Each entry must be given again exactly as it appears, with images excluded.

===== THE RECORDS

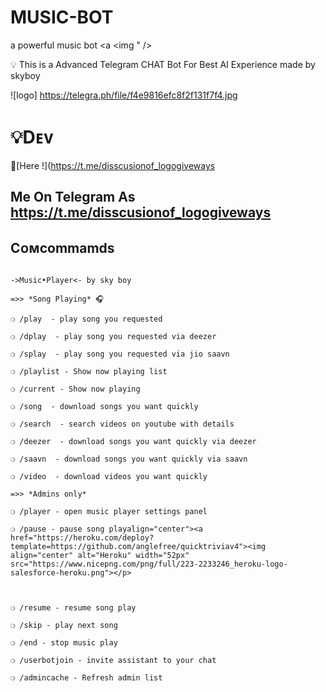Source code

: # MUSIC-BOT
 a powerful music bot
    <a  <img " /></a>

</p>



💡 This is a Advanced Telegram CHAT Bot For Best AI Experience made by skyboy

![logo] https://telegra.ph/file/f4e9816efc8f2f131f7f4.jpg

#  💡Dᴇᴠ

👥[Here !](https://t.me/disscusionof_logogiveways

## Me On Telegram As https://t.me/disscusionof_logogiveways

## Cᴏᴍcommamds

```

->Music•Player<- by sky boy

=>> *Song Playing* 🎧 

❍ /play  - play song you requested

❍ /dplay  - play song you requested via deezer

❍ /splay  - play song you requested via jio saavn

❍ /playlist - Show now playing list

❍ /current - Show now playing

❍ /song  - download songs you want quickly

❍ /search  - search videos on youtube with details

❍ /deezer  - download songs you want quickly via deezer

❍ /saavn  - download songs you want quickly via saavn

❍ /video  - download videos you want quickly

=>> *Admins only*

❍ /player - open music player settings panel

❍ /pause - pause song playalign="center"><a href="https://heroku.com/deploy?template=https://github.com/anglefree/quicktriviav4"><img align="center" alt="Heroku" width="52px" src="https://www.nicepng.com/png/full/223-2233246_heroku-logo-salesforce-heroku.png"></p>

 

❍ /resume - resume song play

❍ /skip - play next song

❍ /end - stop music play

❍ /userbotjoin - invite assistant to your chat

❍ /admincache - Refresh admin list

```

#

==========

RESULT OF THE TASK -
Source code

: # MUSIC-BOT
 a powerful music bot
    <a  <img " /></a>

</p>



💡 This is a Advanced Telegram CHAT Bot For Best AI Experience made by skyboy

![logo] https://telegra.ph/file/f4e9816efc8f2f131f7f4.jpg

#  💡Dᴇᴠ

👥[Here !](https://t.me/disscusionof_logogiveways

## Me On Telegram As https://t.me/disscusionof_logogiveways

## Cᴏᴍcommamds

```

->Music•Player<- by sky boy

=>> *Song Playing* 🎧 

❍ /play  - play song you requested

❍ /dplay  - play song you requested via deezer

❍ /splay  - play song you requested via jio saavn

❍ /playlist - Show now playing list

❍ /current - Show now playing

❍ /song  - download songs you want quickly

❍ /search  - search videos on youtube with details

❍ /deezer  - download songs you want quickly via deezer

❍ /saavn  - download songs you want quickly via saavn

❍ /video  - download videos you want quickly

=>> *Admins only*

❍ /player - open music player settings panel

❍ /pause - pause song playalign="center"><a href="https://heroku.com/deploy?template=https://github.com/anglefree/quicktriviav4"><img align="center" alt="Heroku" width="52px" src="https://www.nicepng.com/png/full/223-2233246_heroku-logo-salesforce-heroku.png"></p>

 

❍ /resume - resume song play

❍ /skip - play next song

❍ /end - stop music play

❍ /userbotjoin - invite assistant to your chat

❍ /admincache - Refresh admin list

```

#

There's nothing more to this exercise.